Mr De Rango said states should follow the lead of NSW which was promising a charging point within 5km of home in urban areas and every 100km “on the open road”.
SUBURBS TO TURN FIRST TO ELECTRIC CARS
Residents of Melbourne’s outer suburbs are predicted to be the early adopters of electric cars, new RMIT modelling shows.
The data reveals where the EV car take-up will occur strongest – and it’s in the growth corridors, not the inner-city.
It’s because people in outer suburbs were more concerned about fuel costs and many householders had solar panels so they can generate their own power, reducing costs even more.
Growth in EV ownership is expected to grow fastest in growth corridors such as Cranbourne, Werribee South, Wyndham Vale, Truganina, Doreen and Mickelham.
By 2030, it is expected that one in four cars in Vic will be electric.
Victorian electric vehicle ownership has more than trebled in the past three years, from 3398 in 2018 to 10,311 by June this year, latest Department of Transport figures show.
Director of RMIT’s Centre for Urban Research Professor Jago Dodson said the current EV figure of just 1.8 per cent of the Victorian fleet was a “minuscule” amount.
But the acceptance of EVs meant that number would rise in the coming years, especially in Melbourne’s outer ring suburbs.
“There’s always been this assumption that the wealthier middle and inner suburbs citizens would adopt EVs, even as a prestige thing, but there is a certain economic pragmatism in more car-dependent suburbs,’’ Prof Dodson said.
“There’s also a correlation with home with solar panels here too. Homeowners can see that they can generate their own fuel for their car.’’
He acknowledged that range anxiety was a genuine concern but new models could travel up to 400km on a single charge.
“When the average Melbourne commute is 25km, you would only need to charge once a week.’’
Longer drives would require stops at fast-charging stations, he said.

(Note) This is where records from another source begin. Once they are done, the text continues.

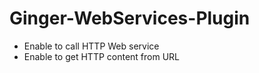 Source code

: # Ginger-WebServices-Plugin

- Enable to call HTTP Web service 
- Enable to get HTTP content from URL
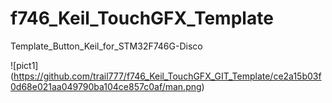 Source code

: # f746_Keil_TouchGFX_Template
Template_Button_Keil_for_STM32F746G-Disco

![pict1] (https://github.com/trail777/f746_Keil_TouchGFX_GIT_Template/ce2a15b03f0d68e021aa049790ba104ce857c0af/man.png)

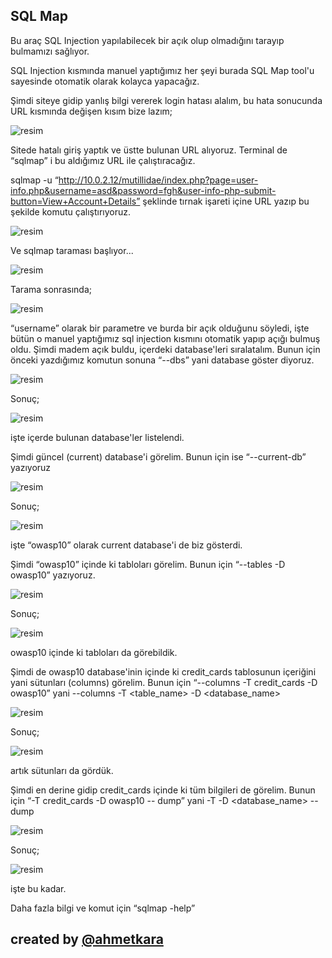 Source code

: 
## SQL Map 

 Bu araç SQL Injection yapılabilecek bir açık olup olmadığını tarayıp bulmamızı sağlıyor.
 
 SQL Injection kısmında manuel yaptığımız her şeyi burada SQL Map tool'u sayesinde otomatik olarak kolayca yapacağız.
 
 Şimdi siteye gidip yanlış bilgi vererek login hatası alalım, bu hata sonucunda URL kısmında değişen kısım bize lazım;
 
 ![resim](https://user-images.githubusercontent.com/18248422/175284994-99f68c5d-3a59-4129-9856-1b458a1af053.png)

 Sitede hatalı giriş yaptık ve üstte bulunan URL alıyoruz. Terminal de “sqlmap” i bu aldığımız URL ile çalıştıracağız.
 
 sqlmap -u “http://10.0.2.12/mutillidae/index.php?page=user-info.php&username=asd&password=fgh&user-info-php-submit-button=View+Account+Details” şeklinde tırnak işareti içine URL yazıp bu şekilde komutu çalıştırıyoruz.
 
 ![resim](https://user-images.githubusercontent.com/18248422/175285024-065db30d-3fdc-4783-a7e1-7c885f77f249.png)
 
 Ve sqlmap taraması başlıyor...
 
 ![resim](https://user-images.githubusercontent.com/18248422/175285052-73906b1c-b4c4-4afb-9ecd-c15a271383e5.png)
 
 Tarama sonrasında;
 
 ![resim](https://user-images.githubusercontent.com/18248422/175285078-8f1bf808-4c1f-4643-9254-d24f3bb5faf1.png)
 
 “username” olarak bir parametre ve burda bir açık olduğunu söyledi, işte bütün o manuel yaptığımız sql injection kısmını otomatik yapıp açığı bulmuş oldu. Şimdi madem açık buldu, içerdeki database'leri sıralatalım. Bunun için önceki yazdığımız komutun sonuna “--dbs” yani database göster diyoruz.
 
 ![resim](https://user-images.githubusercontent.com/18248422/175285137-5d611bed-5597-4ec1-820a-49b68a19d340.png)

 Sonuç;
 
 ![resim](https://user-images.githubusercontent.com/18248422/175285108-e339d851-a97d-4768-928d-660bba93a334.png)

  işte içerde bulunan database'ler listelendi.
 
 Şimdi güncel (current) database'i görelim. Bunun için ise “--current-db” yazıyoruz 
 
 ![resim](https://user-images.githubusercontent.com/18248422/175285319-bc7ff01b-4624-4da6-a674-99afae466c60.png)
 
 Sonuç;
 
 ![resim](https://user-images.githubusercontent.com/18248422/175285333-fcc2416a-9269-4a0e-a7e3-f06d442b6bfa.png)

 işte “owasp10” olarak current database'i de biz gösterdi. 
 
 Şimdi “owasp10” içinde ki tabloları görelim. Bunun için “--tables -D owasp10” yazıyoruz.
 
 ![resim](https://user-images.githubusercontent.com/18248422/175285373-a0dea5ba-040a-480c-985d-e4c6af72ba12.png)
 
 Sonuç;
 
 ![resim](https://user-images.githubusercontent.com/18248422/175285388-527fef9f-eb05-4ce2-8dfe-5cd88fe047e6.png)
 
  owasp10 içinde ki tabloları da görebildik.
 
 Şimdi de owasp10 database'inin içinde ki credit_cards tablosunun içeriğini yani sütunları (columns) görelim. Bunun için 
 “--columns -T credit_cards -D owasp10” yani --columns -T <table_name> -D <database_name>
 
 ![resim](https://user-images.githubusercontent.com/18248422/175285459-bf171fa7-7bb3-4914-92e8-7810f05a63c4.png)

Sonuç;

![resim](https://user-images.githubusercontent.com/18248422/175285584-d8f3d707-1146-4452-be2e-e37537aa7ea3.png)

artık sütunları da gördük.

Şimdi en derine gidip credit_cards içinde ki tüm bilgileri de görelim. Bunun için “-T credit_cards -D owasp10 -- dump” 
yani -T <table-name> -D <database_name> --dump
  
![resim](https://user-images.githubusercontent.com/18248422/175285613-f5a07e52-d338-4d3e-8af3-f9b5391a49b0.png)

Sonuç;
  
![resim](https://user-images.githubusercontent.com/18248422/175285631-68ead6af-ea72-4f1e-a48a-7e084d99cc20.png)
  
 işte bu kadar. 

 Daha fazla bilgi ve komut için “sqlmap -help” 
 
## created by [@ahmetkara](https://github.com/ahmetQara)

 
 
 

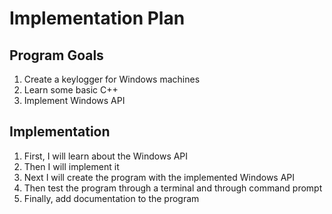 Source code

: # Implementation Plan

## Program Goals

1. Create a keylogger for Windows machines
2. Learn some basic C++
3. Implement Windows API

## Implementation

1. First, I will learn about the Windows API
2. Then I will implement it
3. Next I will create the program with the implemented Windows API
4. Then test the program through a terminal and through command prompt
5. Finally, add documentation to the program
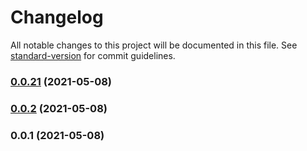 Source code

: # Changelog

All notable changes to this project will be documented in this file. See [standard-version](https://github.com/conventional-changelog/standard-version) for commit guidelines.

### [0.0.21](https://github.com/NOcooker/xswell/compare/v0.0.2...v0.0.21) (2021-05-08)

### [0.0.2](https://github.com/NOcooker/xswell/compare/v0.0.1...v0.0.2) (2021-05-08)

### 0.0.1 (2021-05-08)
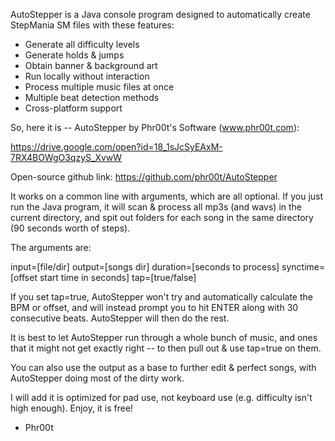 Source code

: AutoStepper is a Java console program designed to automatically create StepMania SM files with these features:

* Generate all difficulty levels
* Generate holds & jumps
* Obtain banner & background art
* Run locally without interaction
* Process multiple music files at once
* Multiple beat detection methods
* Cross-platform support

So, here it is -- AutoStepper by Phr00t's Software (www.phr00t.com):

https://drive.google.com/open?id=18_1sJcSyEAxM-7RX4BOWgO3qzyS_XvwW

Open-source github link: https://github.com/phr00t/AutoStepper

It works on a common line with arguments, which are all optional. If you just run the Java program, it will scan & process all mp3s (and wavs) in the current directory, and spit out folders for each song in the same directory (90 seconds worth of steps).

The arguments are:

input=[file/dir] output=[songs dir] duration=[seconds to process] synctime=[offset start time in seconds] tap=[true/false]

If you set tap=true, AutoStepper won't try and automatically calculate the BPM or offset, and will instead prompt you to hit ENTER along with 30 consecutive beats. AutoStepper will then do the rest.

It is best to let AutoStepper run through a whole bunch of music, and ones that it might not get exactly right -- to then pull out & use tap=true on them.

You can also use the output as a base to further edit & perfect songs, with AutoStepper doing most of the dirty work.

I will add it is optimized for pad use, not keyboard use (e.g. difficulty isn't high enough). Enjoy, it is free!

- Phr00t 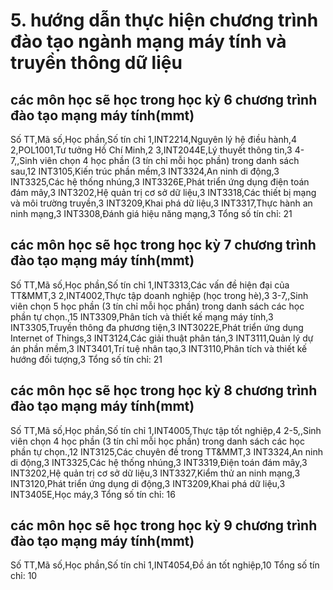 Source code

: # 5. hướng dẫn thực hiện chương trình đào tạo ngành mạng máy tính và truyền thông dữ liệu
## các môn học sẽ học trong học kỳ 6 chương trình đào tạo mạng máy tính(mmt)
Số TT,Mã số,Học phần,Số tín chỉ
1,INT2214,Nguyên lý hệ điều hành,4
2,POL1001,Tư tưởng Hồ Chí Minh,2
3,INT2044E,Lý thuyết thông tin,3
4-7,,Sinh viên chọn 4 học phần (3 tín chỉ mỗi học phần) trong danh sách sau,12
INT3105,Kiến trúc phần mềm,3
INT3324,An ninh di động,3
INT3325,Các hệ thống nhúng,3
INT3326E,Phát triển ứng dụng điện toán đám mây,3
INT3202,Hệ quản trị cơ sở dữ liệu,3
INT3318,Các thiết bị mạng và môi trường truyền,3
INT3209,Khai phá dữ liệu,3
INT3317,Thực hành an ninh mạng,3
INT3308,Đánh giá hiệu năng mạng,3
Tổng số tín chỉ: 21
## các môn học sẽ học trong học kỳ 7 chương trình đào tạo mạng máy tính(mmt)
Số TT,Mã số,Học phần,Số tín chỉ
1,INT3313,Các vấn đề hiện đại của TT&MMT,3
2,INT4002,Thực tập doanh nghiệp (học trong hè),3
3-7,,Sinh viên chọn 5 học phần (3 tín chỉ mỗi học phần) trong danh sách các học phần tự chọn.,15
INT3309,Phân tích và thiết kế mạng máy tính,3
INT3305,Truyền thông đa phương tiện,3
INT3022E,Phát triển ứng dụng Internet of Things,3
INT3124,Các giải thuật phân tán,3
INT3111,Quản lý dự án phần mềm,3
INT3401,Trí tuệ nhân tạo,3
INT3110,Phân tích và thiết kế hướng đối tượng,3
Tổng số tín chỉ: 21
## các môn học sẽ học trong học kỳ 8 chương trình đào tạo mạng máy tính(mmt)
Số TT,Mã số,Học phần,Số tín chỉ
1,INT4005,Thực tập tốt nghiệp,4
2-5,,Sinh viên chọn 4 học phần (3 tín chỉ mỗi học phần) trong danh sách các học phần tự chọn.,12
INT3125,Các chuyên đề trong TT&MMT,3
INT3324,An ninh di động,3
INT3325,Các hệ thống nhúng,3
INT3319,Điện toán đám mây,3
INT3202,Hệ quản trị cơ sở dữ liệu,3
INT3327,Kiểm thử an ninh mạng,3
INT3120,Phát triển ứng dụng di động,3
INT3209,Khai phá dữ liệu,3
INT3405E,Học máy,3
Tổng số tín chỉ: 16
## các môn học sẽ học trong học kỳ 9 chương trình đào tạo mạng máy tính(mmt)
Số TT,Mã số,Học phần,Số tín chỉ
1,INT4054,Đồ án tốt nghiệp,10
Tổng số tín chỉ: 10
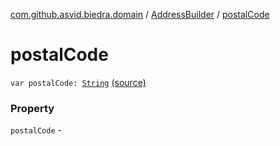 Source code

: [com.github.asvid.biedra.domain](../index.md) / [AddressBuilder](index.md) / [postalCode](./postal-code.md)

# postalCode

`var postalCode: `[`String`](https://kotlinlang.org/api/latest/jvm/stdlib/kotlin/-string/index.html) [(source)](https://github.com/asvid/GdzieTaBiedra/tree/master/domain/src/main/java/com/github/asvid/biedra/domain/Address.kt#L45)

### Property

`postalCode` -  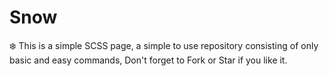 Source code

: # Snow
:snowflake: This is a simple SCSS page, a simple to use repository consisting of only basic and easy commands, Don't forget to Fork or Star if you like it.
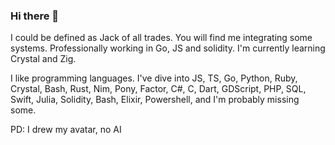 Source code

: ### Hi there 👋

I could be defined as Jack of all trades. You will find me integrating some systems.
Professionally working in Go, JS and solidity. I'm currently learning Crystal and Zig.

I like programming languages. I've dive into JS, TS, Go, Python, Ruby, Crystal, Bash, Rust, Nim, Pony, Factor, C#, C, Dart, GDScript, PHP, SQL, Swift, Julia, Solidity, Bash, Elixir, Powershell, and I'm probably missing some.


PD: I drew my avatar, no AI
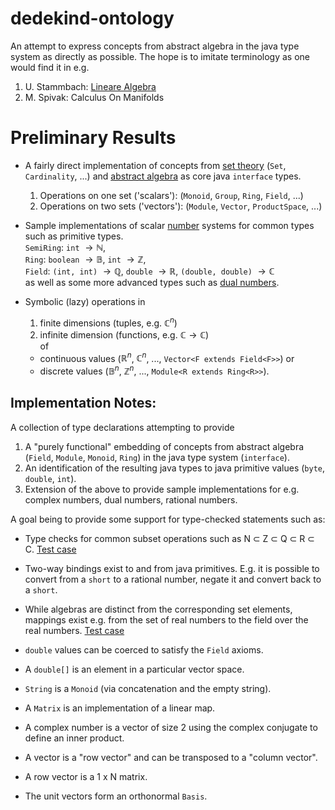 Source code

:# dedekind-ontology

An attempt to express concepts from abstract algebra in the java type system as directly as possible.
The hope is to imitate terminology as one would find it in e.g.
1. U. Stammbach: [Lineare Algebra](https://people.math.ethz.ch/~stammb/linalg.html)
2. M. Spivak: Calculus On Manifolds


# Preliminary Results

* A fairly direct implementation of concepts from [set theory](https://github.com/vincentk/dedekind/blob/main/dedekind-ontology/src/main/java/com/github/vincentk/dedekind/sets/) (`Set`, `Cardinality`, ...) and [abstract algebra](https://github.com/vincentk/dedekind/tree/main/dedekind-ontology/src/main/java/com/github/vincentk/dedekind/algebra) as core java `interface` types.
  1. Operations on one set ('scalars'): (`Monoid`, `Group`, `Ring`, `Field`, ...)
  2. Operations on two sets ('vectors'): (`Module`, `Vector`, `ProductSpace`, ...)

* Sample implementations of scalar [number](https://github.com/vincentk/dedekind/tree/main/dedekind-ontology/src/main/java/com/github/vincentk/dedekind/numbers) systems for common types such as primitive types. \
`SemiRing`: `int` $\rightarrow \mathbb{N}$, \
`Ring`: `boolean` $\rightarrow \mathbb{B}$, `int` $\rightarrow \mathbb{Z}$, \
`Field`: `(int, int)` $\rightarrow \mathbb{Q}$, `double` $\rightarrow \mathbb{R}$, `(double, double)` $\rightarrow \mathbb{C}$ \
as well as some more advanced types such as [dual numbers](https://en.wikipedia.org/wiki/Dual_number).


* Symbolic (lazy) operations in 
  1. finite dimensions (tuples, e.g. $\mathbb C^n$) 
  2. infinite dimension (functions, e.g. $\mathbb C \rightarrow \mathbb C$) \
  of
  * continuous values ($\mathbb R^n$, $\mathbb C^n$, ..., `Vector<F extends Field<F>>`) or
  * discrete values ($\mathbb B^n$, $\mathbb Z^n$, ..., `Module<R extends Ring<R>>`).


## Implementation Notes:

A collection of type declarations attempting to provide

1. A "purely functional" embedding of concepts from abstract algebra (`Field`, `Module`, `Monoid`, `Ring`) in the java type system (`interface`).
2. An identification of the resulting java types to java primitive values (`byte`, `double`, `int`).
3. Extension of the above to provide sample implementations for e.g. complex numbers, dual numbers, rational numbers.


A goal being to provide some support for type-checked statements such as:


* Type checks for common subset operations such as N &sub; Z &sub; Q &sub; R &sub; C.
[Test case](src/test/java/com/github/vincentk/dedekind/sets/FieldsTest.java)

* Two-way bindings exist to and from java primitives.
E.g. it is possible to convert from a `short` to a rational number, negate it and convert back to a `short`.

* While algebras are distinct from the corresponding set elements, mappings exist e.g. from the set of real numbers to the field over the real numbers.
[Test case](src/test/java/com/github/vincentk/dedekind/linear/primitives/RsTest.java)

* `double` values can be coerced to satisfy the `Field` axioms.

* A `double[]` is an element in a particular vector space.



* `String` is a `Monoid` (via concatenation and the empty string).
* A `Matrix` is an implementation of a linear map.
* A complex number is a vector of size 2 using the complex conjugate to define an inner product.
* A vector is a "row vector" and can be transposed to a "column vector".
* A row vector is a 1 x N matrix.
* The unit vectors form an orthonormal `Basis`. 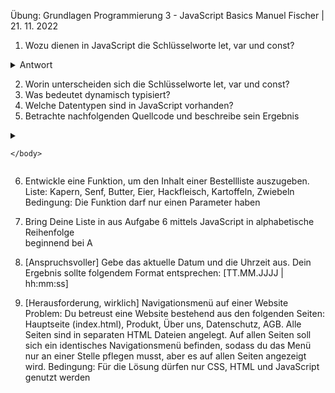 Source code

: Übung: Grundlagen Programmierung 3 - JavaScript Basics
Manuel Fischer | 21. 11. 2022

1.  Wozu dienen in JavaScript die Schlüsselworte let, var und const?
<details>
<summary>Antwort</summary>

> let: Die Let-Deklaration deklariert eine blockbezogene lokale Variable und initialisiert 
> sie optional mit einem Wert. 
> Beispiel: let Vorname = Stephan;

var: Die var-Anweisung deklariert eine funktionsbezogene oder global bezogene Variable und 
     initialisiert sie optional mit einem Wert.<br> Bespiel: var Nachname = Stephan;</br> 

const:  Die const-Deklaration erstellt blockbezogene Konstanten, ähnlich wie Variablen, die 
        mit dem Schlüsselwort let deklariert werden. Der Wert einer Konstante kann nicht durch Neuzuweisung geändert und nicht erneut deklariert werden

</details>

2.  Worin unterscheiden sich die Schlüsselworte let, var und const?
3.  Was bedeutet dynamisch typisiert?
4.  Welche Datentypen sind in JavaScript vorhanden?
5.  Betrachte nachfolgenden Quellcode und beschreibe sein Ergebnis

<details>
<summary><!DOCTYPE html>
<html>
    <head>
        <script>
            function addiere(wert1 = 0, wert2 = 0){
                console.log(wert1 + wert2)
            }            
        </script>
    </head>
    <body>

    </body>
</html></summary>
</details>

6.  Entwickle eine Funktion, um den Inhalt einer Bestellliste auszugeben.
    Liste: Kapern, Senf, Butter, Eier, Hackfleisch, Kartoffeln, Zwiebeln
    Bedingung: Die Funktion darf nur einen Parameter haben 
7.  Bring Deine Liste in aus Aufgabe 6 mittels JavaScript in alphabetische Reihenfolge      
    beginnend bei A
8.  [Anspruchsvoller] Gebe das aktuelle Datum und die Uhrzeit aus. Dein Ergebnis sollte 
    folgendem Format entsprechen: [TT.MM.JJJJ | hh:mm:ss] 

9.  [Herausforderung, wirklich] Navigationsmenü auf einer Website
    Problem: Du betreust eine Website bestehend aus den folgenden Seiten: Hauptseite (index.html), Produkt, Über uns, Datenschutz, AGB. Alle Seiten sind in separaten HTML Dateien angelegt. Auf allen Seiten soll sich ein identisches Navigationsmenü befinden, sodass du das Menü nur an einer Stelle pflegen musst, aber es auf allen Seiten angezeigt wird.
    Bedingung: Für die Lösung dürfen nur CSS, HTML und JavaScript genutzt werden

“I would think you should be stopping for a break on a long drive anyway.’’
The Tesla Model 3 is the top-selling EV in Australia.
Just 31 electric vehicle models are available on the Australian market now.
The Electric Vehicle Council is forecasting that number to rise to about 58 by the end of next year, but well short of the more than 400 in showrooms in Europe.
About one in four vehicles sold in Europe is now electric.
Prof Dodson said the federal government’s Future Fuels Strategy, announced last month (NOV) “won’t do anything” and that it had been left up to the states to take carriage of policies around investment and ownership of EVs.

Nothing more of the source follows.